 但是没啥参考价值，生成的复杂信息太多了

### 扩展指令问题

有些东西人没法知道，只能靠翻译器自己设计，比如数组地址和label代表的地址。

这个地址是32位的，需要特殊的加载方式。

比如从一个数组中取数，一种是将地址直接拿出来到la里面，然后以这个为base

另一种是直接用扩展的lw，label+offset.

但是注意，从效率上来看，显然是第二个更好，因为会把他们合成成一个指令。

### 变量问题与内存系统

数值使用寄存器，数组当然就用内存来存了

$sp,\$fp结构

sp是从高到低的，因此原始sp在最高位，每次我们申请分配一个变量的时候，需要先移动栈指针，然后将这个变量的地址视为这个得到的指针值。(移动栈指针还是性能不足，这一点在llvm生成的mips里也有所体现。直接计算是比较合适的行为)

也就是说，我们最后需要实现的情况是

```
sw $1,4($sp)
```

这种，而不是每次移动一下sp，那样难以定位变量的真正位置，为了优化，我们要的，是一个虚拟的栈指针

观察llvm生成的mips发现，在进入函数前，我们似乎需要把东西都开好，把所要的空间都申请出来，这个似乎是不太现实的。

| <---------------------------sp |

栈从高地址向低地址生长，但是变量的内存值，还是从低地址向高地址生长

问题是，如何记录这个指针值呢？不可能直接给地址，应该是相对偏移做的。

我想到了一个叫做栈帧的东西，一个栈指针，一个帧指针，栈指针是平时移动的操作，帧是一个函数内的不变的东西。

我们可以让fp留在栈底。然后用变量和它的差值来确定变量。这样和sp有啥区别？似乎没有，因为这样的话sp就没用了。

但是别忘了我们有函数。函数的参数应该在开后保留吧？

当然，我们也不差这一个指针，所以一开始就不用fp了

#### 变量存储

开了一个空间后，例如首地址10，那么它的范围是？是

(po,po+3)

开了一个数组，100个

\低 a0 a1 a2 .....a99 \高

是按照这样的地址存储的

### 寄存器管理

--

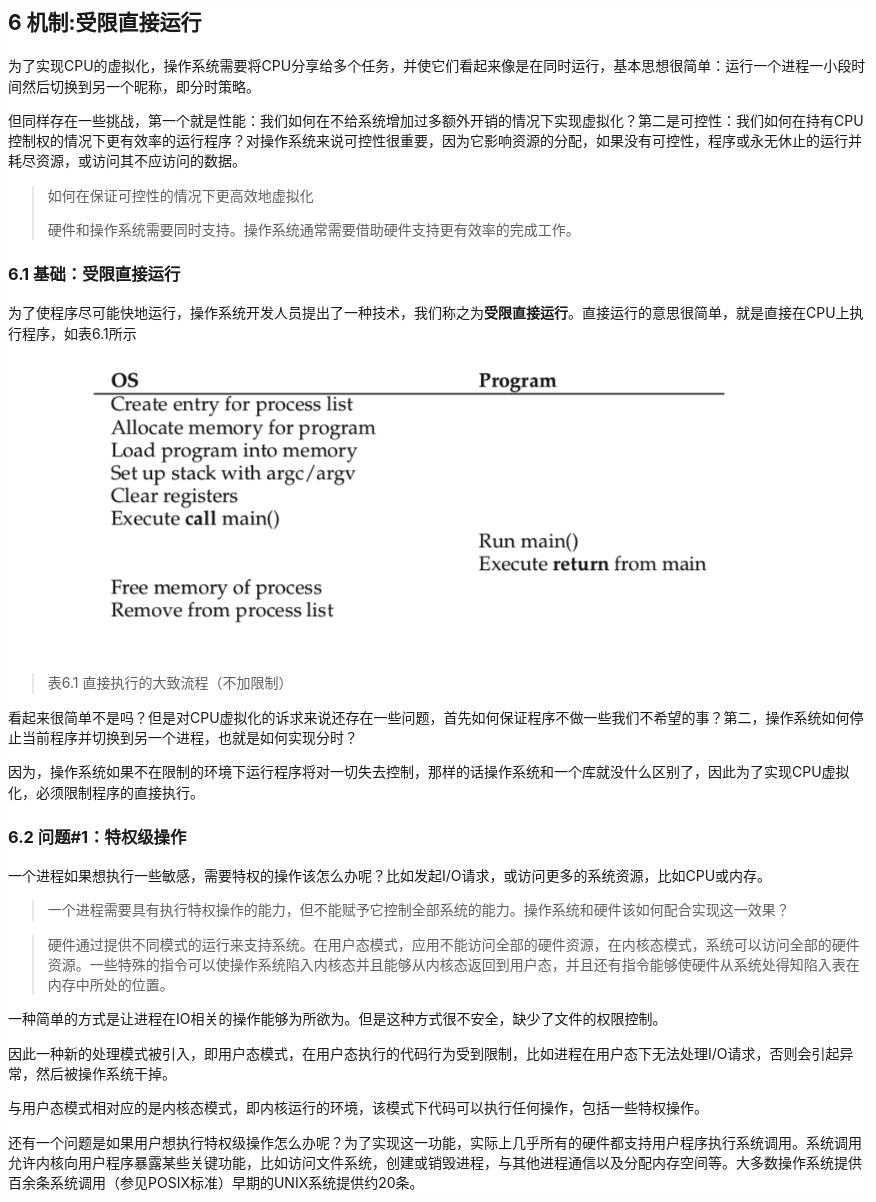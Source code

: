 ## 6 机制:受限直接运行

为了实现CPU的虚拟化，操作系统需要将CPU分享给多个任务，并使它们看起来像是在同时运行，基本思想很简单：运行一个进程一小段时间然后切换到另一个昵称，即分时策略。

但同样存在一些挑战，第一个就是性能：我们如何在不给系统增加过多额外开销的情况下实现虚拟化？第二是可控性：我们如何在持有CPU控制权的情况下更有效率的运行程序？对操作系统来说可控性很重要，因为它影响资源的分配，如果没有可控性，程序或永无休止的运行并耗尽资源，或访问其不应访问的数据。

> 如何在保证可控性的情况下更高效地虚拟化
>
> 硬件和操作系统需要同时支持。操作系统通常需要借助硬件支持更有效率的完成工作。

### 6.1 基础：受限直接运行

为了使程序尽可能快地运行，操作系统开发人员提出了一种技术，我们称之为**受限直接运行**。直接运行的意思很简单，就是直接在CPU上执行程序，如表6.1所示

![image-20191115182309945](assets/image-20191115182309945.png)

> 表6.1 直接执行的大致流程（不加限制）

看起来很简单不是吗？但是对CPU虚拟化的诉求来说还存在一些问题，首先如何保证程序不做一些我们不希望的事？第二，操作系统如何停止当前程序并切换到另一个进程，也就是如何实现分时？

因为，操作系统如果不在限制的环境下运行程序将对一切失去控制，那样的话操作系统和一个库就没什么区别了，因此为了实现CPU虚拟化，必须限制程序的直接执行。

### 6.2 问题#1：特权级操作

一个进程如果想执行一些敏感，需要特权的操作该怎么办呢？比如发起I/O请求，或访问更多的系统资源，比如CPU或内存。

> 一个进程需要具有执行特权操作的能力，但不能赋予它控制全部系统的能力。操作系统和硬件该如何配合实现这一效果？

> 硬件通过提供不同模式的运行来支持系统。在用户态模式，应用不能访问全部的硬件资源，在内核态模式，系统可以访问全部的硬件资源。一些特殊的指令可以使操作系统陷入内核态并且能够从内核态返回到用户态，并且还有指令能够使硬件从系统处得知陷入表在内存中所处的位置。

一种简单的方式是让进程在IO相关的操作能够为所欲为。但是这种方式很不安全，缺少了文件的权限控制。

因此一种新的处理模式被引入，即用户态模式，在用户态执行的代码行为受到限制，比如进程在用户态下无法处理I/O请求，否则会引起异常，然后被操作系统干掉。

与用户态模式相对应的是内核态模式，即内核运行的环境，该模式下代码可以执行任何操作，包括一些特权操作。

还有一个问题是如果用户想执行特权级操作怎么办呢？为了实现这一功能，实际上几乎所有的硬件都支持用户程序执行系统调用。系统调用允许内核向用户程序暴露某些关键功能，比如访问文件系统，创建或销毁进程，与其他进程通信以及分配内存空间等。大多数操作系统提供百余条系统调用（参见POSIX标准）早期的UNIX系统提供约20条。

(Assigned task): Using the listing above, list every line in which the string "受限直接运行" occurs.

(Written solution):
: ## 6 机制:受限直接运行
### 6.1 基础：受限直接运行
为了使程序尽可能快地运行，操作系统开发人员提出了一种技术，我们称之为**受限直接运行**。直接运行的意思很简单，就是直接在CPU上执行程序，如表6.1所示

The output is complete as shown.